Olivier, pour votre part, vous vous êtes imposé au sein d’une grande maison, votre convenance.
O. R. : Oui, je dis toujours : “I was the Balmain baby, and now Balmain is my baby.” [“J’étais le bébé de Balmain, et maintenant Balmain est mon bébé.”] Ce que dit Yseult me touche énormément, car au début je voulais probablement être “cool”, être validé. Ma peur était d’être un feu de paille, on m’attendait
au tournant. Et puis un jour, j’ai cessé d’avoir peur, et j’ai décidé de me plaire plutôt que de plaire à une petite caste de la mode. J’ai commencé à suivre mon propre style. Il fallait être minimal, mais j’étais maximal. J’ai habillé Kim Kardashian… J’ai pris le risque de déplaire, de faire mes choix, quitte à me tromper. J’ai senti le poids du jugement : à mes débuts, j’étais le petit prince de la mode parisienne, je portais une marinière et j’essayais de me conformer à ce qu’on attendait de moi. Et puis un jour, j’ai eu envie d’affirmer que bien que je porte une marinière et que j’aime écouter Serge Gainsbourg, j’écoutais aussi la musique de Kanye West, celle de Beyoncé, et que j’aimais beaucoup la famille Kardashian. Le fait d’assumer ça m’a fait perdre de nombreux appuis, mais il m’en a fait gagner d’autres. Ceux qui ont essayé de plaire au petit noyau de la mode se sont bien trompés, car il n’y a pas de milieu moins fidèle que celui-là. Pour moi, la référence en la matière reste Karl Lagerfeld, qui s’est fait critiquer mais qui n’a pas changé de voie pour autant. Je préférerais quitter la mode demain et rester moi-même, plutôt que d’y rester s’il faut me compromettre.

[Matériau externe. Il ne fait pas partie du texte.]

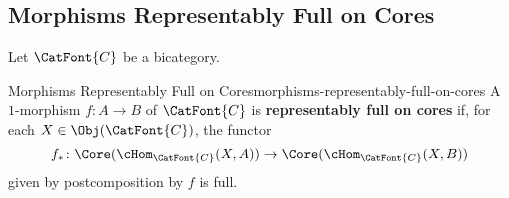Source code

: \subsection{Morphisms Representably Full on Cores}\label{subsection-morphisms-representably-full-on-cores}
Let $\CatFont{C}$ be a bicategory.
\begin{definition}{Morphisms Representably Full on Cores}{morphisms-representably-full-on-cores}%
    A $1$-morphism $f\colon A\to B$ of $\CatFont{C}$ is \textbf{representably full on cores} if, for each $X\in\Obj(\CatFont{C})$, the functor
    \[
        f_{*}%
        \colon%
        \Core(\cHom_{\CatFont{C}}(X,A))%
        \to%
        \Core(\cHom_{\CatFont{C}}(X,B))%
    \]%
    given by postcomposition by $f$ is full.
\end{definition}
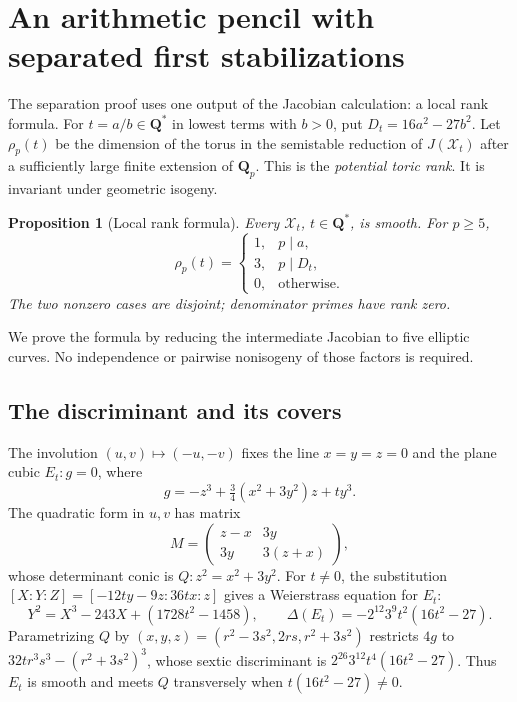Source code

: \documentclass[11pt]{article}
\newtheorem{proposition}[theorem]{Proposition}
\theoremstyle{remark}
\begin{document}
\section{An arithmetic pencil with separated first stabilizations}
\label{sec:arithmetic}

The separation proof uses one output of the Jacobian calculation: a local
rank formula. For \(t=a/b\in\mathbf Q^*\) in lowest terms with \(b>0\),
put \(D_t=16a^2-27b^2\). Let \(\rho_p(t)\) be the dimension of the torus
in the semistable reduction of \(J(\mathcal X_t)\) after a sufficiently
large finite extension of \(\mathbf Q_p\). This is the
\emph{potential toric rank}. It is invariant under geometric isogeny.

\begin{proposition}[Local rank formula]
\label{prop:pencil-local-rank}
%
%
%
Every \(\mathcal X_t\), \(t\in\mathbf Q^*\), is smooth. For \(p\geq5\),
\begin{equation}
 \rho_p(t)=
 \begin{cases}
 1,&p\mid a,\\
 3,&p\mid D_t,\\
 0,&\text{otherwise}.
 \end{cases}
 \label{eq:pencil-rank}
\end{equation}
The two nonzero cases are disjoint; denominator primes have rank zero.
\end{proposition}

We prove the formula by reducing the intermediate Jacobian to five elliptic
curves. No independence or pairwise nonisogeny of those factors is required.

\subsection{The discriminant and its covers}

The involution \((u,v)\mapsto(-u,-v)\) fixes the line \(x=y=z=0\)
and the plane cubic \(E_t:g=0\), where
\[
 g=-z^3+\tfrac34(x^2+3y^2)z+ty^3.
\]
The quadratic form in \(u,v\) has matrix
\[
 M=\begin{pmatrix}z-x&3y\\3y&3(z+x)\end{pmatrix},
\]
whose determinant conic is \(Q:z^2=x^2+3y^2\).
For \(t\ne0\), the substitution
\([X:Y:Z]=[-12ty-9z:36tx:z]\) gives a Weierstrass equation for \(E_t\):
\begin{equation}
 Y^2=X^3-243X+(1728t^2-1458),\qquad
 \Delta(E_t)=-2^{12}3^9t^2(16t^2-27).
 \label{eq:pencil-elliptic}
\end{equation}
Parametrizing \(Q\) by
\((x,y,z)=(r^2-3s^2,2rs,r^2+3s^2)\) restricts \(4g\) to
\(32tr^3s^3-(r^2+3s^2)^3\), whose sextic discriminant is
\(2^{26}3^{12}t^4(16t^2-27)\).
Thus \(E_t\) is smooth and meets \(Q\) transversely when
\(t(16t^2-27)\ne0\).
\end{document}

Y. : On se fait davantage critiquer quand on choisit une voie personnelle. Il ne faut pas s’autocensurer mais au contraire aller plus loin, quitte à proposer quelque chose de très clivant. Dans le prochain clip que je vais sortir, je sais que je franchis une limite. Ça ne plaira pas à tout le monde, mais peu importe. À quoi bon créer si on ne procure pas de frisson. J’aime que les choses soient très viscérales. On attendra sûrement que je sois morte pour me décerner des récompenses [rires].